Required action - The answer must consist of each line below that contains the string "pull".

Document images with source code -
====
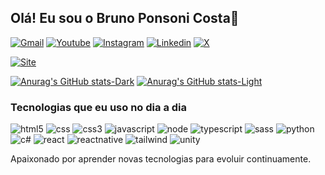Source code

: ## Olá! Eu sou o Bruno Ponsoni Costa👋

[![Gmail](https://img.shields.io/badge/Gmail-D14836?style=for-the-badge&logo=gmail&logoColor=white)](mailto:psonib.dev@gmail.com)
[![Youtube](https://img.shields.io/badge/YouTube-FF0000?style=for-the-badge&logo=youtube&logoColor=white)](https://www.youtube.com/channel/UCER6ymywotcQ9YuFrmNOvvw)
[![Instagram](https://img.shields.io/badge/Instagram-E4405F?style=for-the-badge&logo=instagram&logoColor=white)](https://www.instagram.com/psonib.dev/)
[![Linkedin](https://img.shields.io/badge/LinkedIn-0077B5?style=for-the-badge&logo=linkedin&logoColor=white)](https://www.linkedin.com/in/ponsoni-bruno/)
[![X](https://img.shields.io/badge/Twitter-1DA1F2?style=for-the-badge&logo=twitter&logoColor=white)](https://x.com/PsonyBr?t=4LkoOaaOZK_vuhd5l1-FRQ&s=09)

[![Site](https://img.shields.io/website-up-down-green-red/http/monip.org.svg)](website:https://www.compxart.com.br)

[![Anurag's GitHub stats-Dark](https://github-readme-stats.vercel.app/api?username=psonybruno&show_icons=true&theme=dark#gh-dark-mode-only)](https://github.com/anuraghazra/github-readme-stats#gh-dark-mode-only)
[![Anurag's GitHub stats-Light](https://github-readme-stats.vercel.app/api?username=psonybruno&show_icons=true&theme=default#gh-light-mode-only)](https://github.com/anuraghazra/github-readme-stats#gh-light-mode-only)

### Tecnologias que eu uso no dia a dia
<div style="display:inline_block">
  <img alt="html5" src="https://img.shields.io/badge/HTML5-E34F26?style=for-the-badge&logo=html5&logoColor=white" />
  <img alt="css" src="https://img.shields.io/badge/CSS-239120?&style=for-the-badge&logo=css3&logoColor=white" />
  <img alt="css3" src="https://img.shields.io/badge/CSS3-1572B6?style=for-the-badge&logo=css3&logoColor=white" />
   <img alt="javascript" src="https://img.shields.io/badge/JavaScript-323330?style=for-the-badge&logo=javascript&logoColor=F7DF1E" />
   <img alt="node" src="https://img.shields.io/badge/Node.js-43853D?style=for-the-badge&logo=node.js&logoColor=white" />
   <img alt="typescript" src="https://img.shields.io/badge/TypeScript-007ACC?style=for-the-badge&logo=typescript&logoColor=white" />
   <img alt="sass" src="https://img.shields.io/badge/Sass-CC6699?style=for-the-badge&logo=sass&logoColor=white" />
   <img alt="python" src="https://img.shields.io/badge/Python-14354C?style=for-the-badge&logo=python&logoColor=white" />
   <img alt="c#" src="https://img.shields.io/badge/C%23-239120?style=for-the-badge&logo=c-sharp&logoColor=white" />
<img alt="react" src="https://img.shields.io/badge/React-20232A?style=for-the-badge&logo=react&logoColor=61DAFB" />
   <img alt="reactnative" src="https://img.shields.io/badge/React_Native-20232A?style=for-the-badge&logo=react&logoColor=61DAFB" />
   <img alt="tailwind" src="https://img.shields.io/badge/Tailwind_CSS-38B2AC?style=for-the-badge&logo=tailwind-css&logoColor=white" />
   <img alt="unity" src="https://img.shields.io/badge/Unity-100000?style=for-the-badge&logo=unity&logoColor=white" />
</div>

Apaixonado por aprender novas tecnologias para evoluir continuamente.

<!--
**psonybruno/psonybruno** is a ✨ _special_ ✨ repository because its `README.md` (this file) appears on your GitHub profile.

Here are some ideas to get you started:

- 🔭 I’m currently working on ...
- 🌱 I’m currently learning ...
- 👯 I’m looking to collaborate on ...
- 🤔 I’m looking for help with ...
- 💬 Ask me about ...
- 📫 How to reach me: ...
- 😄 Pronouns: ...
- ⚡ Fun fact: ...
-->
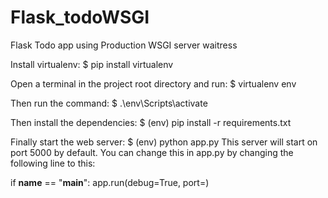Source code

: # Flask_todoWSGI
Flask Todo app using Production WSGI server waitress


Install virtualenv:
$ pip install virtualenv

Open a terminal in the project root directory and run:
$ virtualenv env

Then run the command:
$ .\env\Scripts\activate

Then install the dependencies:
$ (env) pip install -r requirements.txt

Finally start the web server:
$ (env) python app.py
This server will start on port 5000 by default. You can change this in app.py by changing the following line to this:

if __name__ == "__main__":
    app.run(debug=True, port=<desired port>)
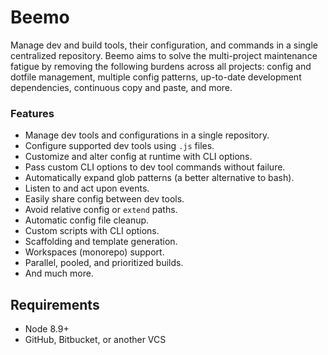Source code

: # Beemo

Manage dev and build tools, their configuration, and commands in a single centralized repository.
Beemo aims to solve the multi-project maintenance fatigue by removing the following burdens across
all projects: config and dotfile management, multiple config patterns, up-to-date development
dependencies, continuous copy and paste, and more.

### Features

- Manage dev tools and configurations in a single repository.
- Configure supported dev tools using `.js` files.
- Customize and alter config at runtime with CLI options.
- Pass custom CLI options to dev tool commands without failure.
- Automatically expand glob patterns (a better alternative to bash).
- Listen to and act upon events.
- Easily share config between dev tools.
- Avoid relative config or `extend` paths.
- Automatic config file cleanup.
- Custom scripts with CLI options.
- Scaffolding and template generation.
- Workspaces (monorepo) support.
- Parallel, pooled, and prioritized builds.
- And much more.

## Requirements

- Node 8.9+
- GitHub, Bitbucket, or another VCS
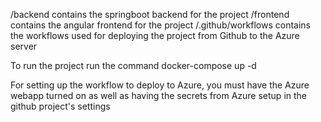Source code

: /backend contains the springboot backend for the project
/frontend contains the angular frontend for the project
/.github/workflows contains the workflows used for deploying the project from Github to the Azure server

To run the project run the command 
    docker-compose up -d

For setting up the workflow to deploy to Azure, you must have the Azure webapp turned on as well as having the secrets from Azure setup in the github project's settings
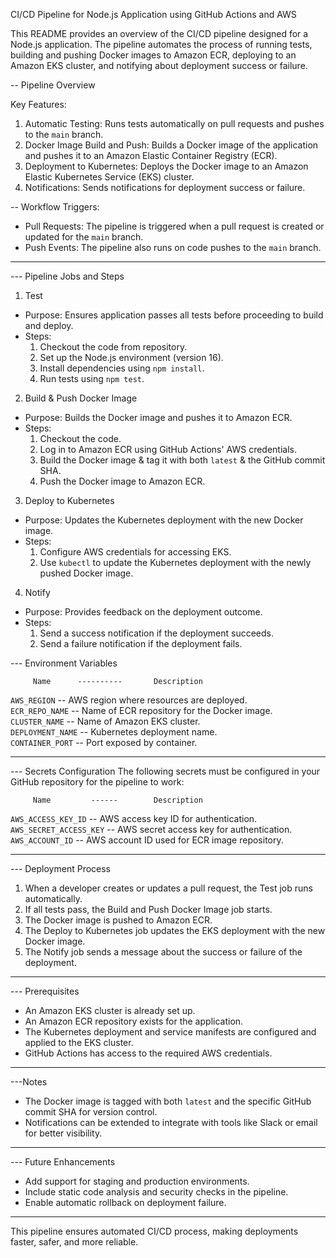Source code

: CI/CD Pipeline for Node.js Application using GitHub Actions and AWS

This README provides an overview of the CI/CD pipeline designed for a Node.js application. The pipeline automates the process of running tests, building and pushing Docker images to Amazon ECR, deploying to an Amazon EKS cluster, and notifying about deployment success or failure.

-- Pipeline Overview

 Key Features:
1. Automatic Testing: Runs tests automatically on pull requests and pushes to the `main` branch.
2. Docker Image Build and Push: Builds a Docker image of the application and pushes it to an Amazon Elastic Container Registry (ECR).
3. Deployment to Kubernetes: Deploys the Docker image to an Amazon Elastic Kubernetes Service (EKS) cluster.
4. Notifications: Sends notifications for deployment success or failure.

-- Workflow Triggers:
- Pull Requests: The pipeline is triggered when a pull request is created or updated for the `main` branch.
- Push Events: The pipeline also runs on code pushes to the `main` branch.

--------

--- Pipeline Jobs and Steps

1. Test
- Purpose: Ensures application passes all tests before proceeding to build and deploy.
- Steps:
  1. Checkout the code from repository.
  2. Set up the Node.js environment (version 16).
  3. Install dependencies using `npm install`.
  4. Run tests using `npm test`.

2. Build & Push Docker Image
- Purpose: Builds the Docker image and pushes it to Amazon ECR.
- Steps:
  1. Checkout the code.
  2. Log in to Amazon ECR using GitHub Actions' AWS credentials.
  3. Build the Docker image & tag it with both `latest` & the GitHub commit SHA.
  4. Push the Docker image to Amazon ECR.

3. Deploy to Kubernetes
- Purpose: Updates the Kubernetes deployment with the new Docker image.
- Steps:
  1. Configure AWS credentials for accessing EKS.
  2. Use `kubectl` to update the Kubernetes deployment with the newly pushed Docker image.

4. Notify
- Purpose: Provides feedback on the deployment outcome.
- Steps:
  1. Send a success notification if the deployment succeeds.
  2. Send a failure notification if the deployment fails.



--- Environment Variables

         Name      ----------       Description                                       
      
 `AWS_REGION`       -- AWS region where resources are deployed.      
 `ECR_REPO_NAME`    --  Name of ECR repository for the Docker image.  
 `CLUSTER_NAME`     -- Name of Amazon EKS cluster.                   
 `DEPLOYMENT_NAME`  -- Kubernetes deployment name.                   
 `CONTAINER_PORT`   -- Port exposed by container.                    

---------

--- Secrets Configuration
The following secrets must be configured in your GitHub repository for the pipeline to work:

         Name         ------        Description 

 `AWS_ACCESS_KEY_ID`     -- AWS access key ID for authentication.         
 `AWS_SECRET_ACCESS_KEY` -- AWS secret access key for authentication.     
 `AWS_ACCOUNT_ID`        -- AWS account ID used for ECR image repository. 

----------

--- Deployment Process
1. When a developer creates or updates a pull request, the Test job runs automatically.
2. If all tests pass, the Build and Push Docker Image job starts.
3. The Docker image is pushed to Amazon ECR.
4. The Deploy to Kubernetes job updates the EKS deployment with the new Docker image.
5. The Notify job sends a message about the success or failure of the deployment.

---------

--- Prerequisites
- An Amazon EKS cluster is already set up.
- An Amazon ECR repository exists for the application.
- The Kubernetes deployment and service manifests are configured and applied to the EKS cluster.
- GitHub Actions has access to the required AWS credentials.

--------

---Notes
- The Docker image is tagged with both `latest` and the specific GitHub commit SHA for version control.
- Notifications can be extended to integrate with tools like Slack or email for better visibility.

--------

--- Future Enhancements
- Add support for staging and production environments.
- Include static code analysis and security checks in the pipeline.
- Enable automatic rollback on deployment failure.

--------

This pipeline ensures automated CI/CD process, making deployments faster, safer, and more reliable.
====
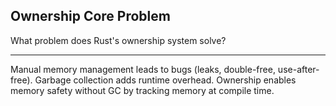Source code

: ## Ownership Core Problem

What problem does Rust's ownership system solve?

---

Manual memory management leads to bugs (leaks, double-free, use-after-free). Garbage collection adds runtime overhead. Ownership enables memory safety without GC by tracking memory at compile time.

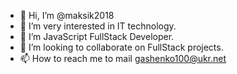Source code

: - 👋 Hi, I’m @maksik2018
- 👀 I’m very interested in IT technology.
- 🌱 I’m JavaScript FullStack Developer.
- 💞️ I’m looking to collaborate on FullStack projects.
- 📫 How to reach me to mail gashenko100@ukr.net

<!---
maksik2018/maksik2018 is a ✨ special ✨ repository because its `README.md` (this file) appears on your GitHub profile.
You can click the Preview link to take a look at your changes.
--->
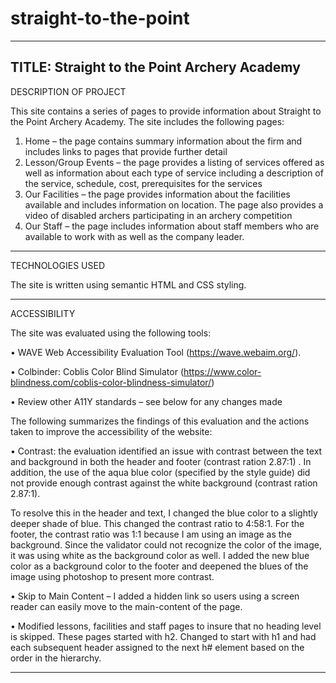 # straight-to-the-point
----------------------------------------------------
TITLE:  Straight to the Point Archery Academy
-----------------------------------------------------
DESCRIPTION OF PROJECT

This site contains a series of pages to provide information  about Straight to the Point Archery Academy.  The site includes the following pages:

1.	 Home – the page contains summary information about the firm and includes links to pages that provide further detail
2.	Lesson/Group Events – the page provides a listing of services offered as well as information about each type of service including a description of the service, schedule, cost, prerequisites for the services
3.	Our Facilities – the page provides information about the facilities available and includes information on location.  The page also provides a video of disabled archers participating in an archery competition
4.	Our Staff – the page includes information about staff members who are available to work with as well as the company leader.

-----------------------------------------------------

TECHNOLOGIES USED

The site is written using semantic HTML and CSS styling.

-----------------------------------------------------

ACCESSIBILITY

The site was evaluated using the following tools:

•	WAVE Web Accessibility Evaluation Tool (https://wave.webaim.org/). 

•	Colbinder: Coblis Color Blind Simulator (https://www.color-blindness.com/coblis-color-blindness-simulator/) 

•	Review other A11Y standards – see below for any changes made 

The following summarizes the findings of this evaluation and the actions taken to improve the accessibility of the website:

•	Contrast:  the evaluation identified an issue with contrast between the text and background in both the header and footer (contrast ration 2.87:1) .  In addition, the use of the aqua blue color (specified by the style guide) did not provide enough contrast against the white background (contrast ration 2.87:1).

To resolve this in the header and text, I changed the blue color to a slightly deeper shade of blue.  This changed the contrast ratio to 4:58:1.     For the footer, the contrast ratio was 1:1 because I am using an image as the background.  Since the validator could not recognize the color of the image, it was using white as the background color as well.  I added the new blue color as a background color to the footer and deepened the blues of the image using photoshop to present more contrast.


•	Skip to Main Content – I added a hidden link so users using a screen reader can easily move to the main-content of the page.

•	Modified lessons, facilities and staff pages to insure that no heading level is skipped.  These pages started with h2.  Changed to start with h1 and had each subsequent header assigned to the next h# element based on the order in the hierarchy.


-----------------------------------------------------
====
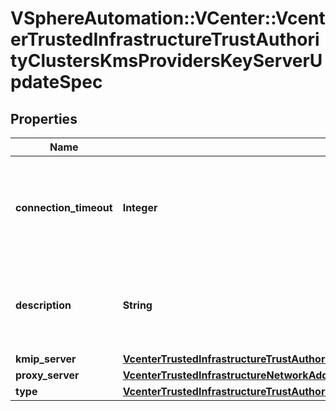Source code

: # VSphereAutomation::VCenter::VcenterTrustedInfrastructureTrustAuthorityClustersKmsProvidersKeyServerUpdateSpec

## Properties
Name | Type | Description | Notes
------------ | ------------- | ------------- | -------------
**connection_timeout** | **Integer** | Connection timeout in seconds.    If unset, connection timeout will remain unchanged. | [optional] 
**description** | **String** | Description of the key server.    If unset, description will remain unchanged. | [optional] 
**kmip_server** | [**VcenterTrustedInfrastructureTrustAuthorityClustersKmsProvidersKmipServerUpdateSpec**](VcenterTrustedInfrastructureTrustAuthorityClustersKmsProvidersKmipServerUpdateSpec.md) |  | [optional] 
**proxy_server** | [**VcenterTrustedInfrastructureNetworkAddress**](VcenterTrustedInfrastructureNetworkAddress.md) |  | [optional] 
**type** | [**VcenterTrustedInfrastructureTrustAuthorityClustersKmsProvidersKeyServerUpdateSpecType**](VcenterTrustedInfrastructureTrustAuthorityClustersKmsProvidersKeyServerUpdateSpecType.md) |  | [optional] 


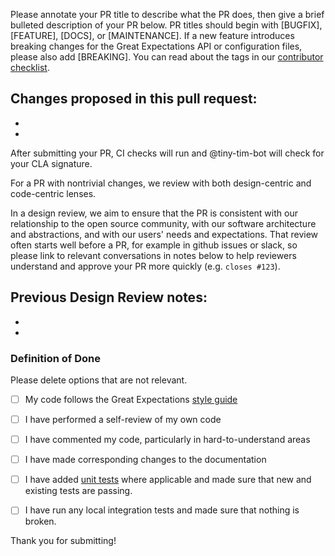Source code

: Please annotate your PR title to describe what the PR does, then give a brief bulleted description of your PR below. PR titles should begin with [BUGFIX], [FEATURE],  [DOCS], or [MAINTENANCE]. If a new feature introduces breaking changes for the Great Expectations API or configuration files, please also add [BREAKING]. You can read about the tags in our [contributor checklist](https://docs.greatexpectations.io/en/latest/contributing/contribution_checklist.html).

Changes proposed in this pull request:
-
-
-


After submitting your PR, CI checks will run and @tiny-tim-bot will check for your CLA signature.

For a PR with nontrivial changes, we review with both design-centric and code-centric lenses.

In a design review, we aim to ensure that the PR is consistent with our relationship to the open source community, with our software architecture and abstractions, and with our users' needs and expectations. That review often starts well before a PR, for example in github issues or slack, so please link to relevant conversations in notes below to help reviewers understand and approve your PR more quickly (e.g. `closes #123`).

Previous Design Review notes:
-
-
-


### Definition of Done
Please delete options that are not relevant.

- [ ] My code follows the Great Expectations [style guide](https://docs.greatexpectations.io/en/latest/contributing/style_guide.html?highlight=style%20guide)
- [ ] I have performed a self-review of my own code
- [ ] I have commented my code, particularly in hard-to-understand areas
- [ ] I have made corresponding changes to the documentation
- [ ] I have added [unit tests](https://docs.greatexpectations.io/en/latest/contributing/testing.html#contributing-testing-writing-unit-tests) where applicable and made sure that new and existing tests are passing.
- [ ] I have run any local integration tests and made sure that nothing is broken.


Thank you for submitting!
====
Reply -
1. Automatic Testing: Runs tests automatically on pull requests and pushes to the `main` branch.
- Pull Requests: The pipeline is triggered when a pull request is created or updated for the `main` branch.
1. When a developer creates or updates a pull request, the Test job runs automatically.
Changes proposed in this pull request:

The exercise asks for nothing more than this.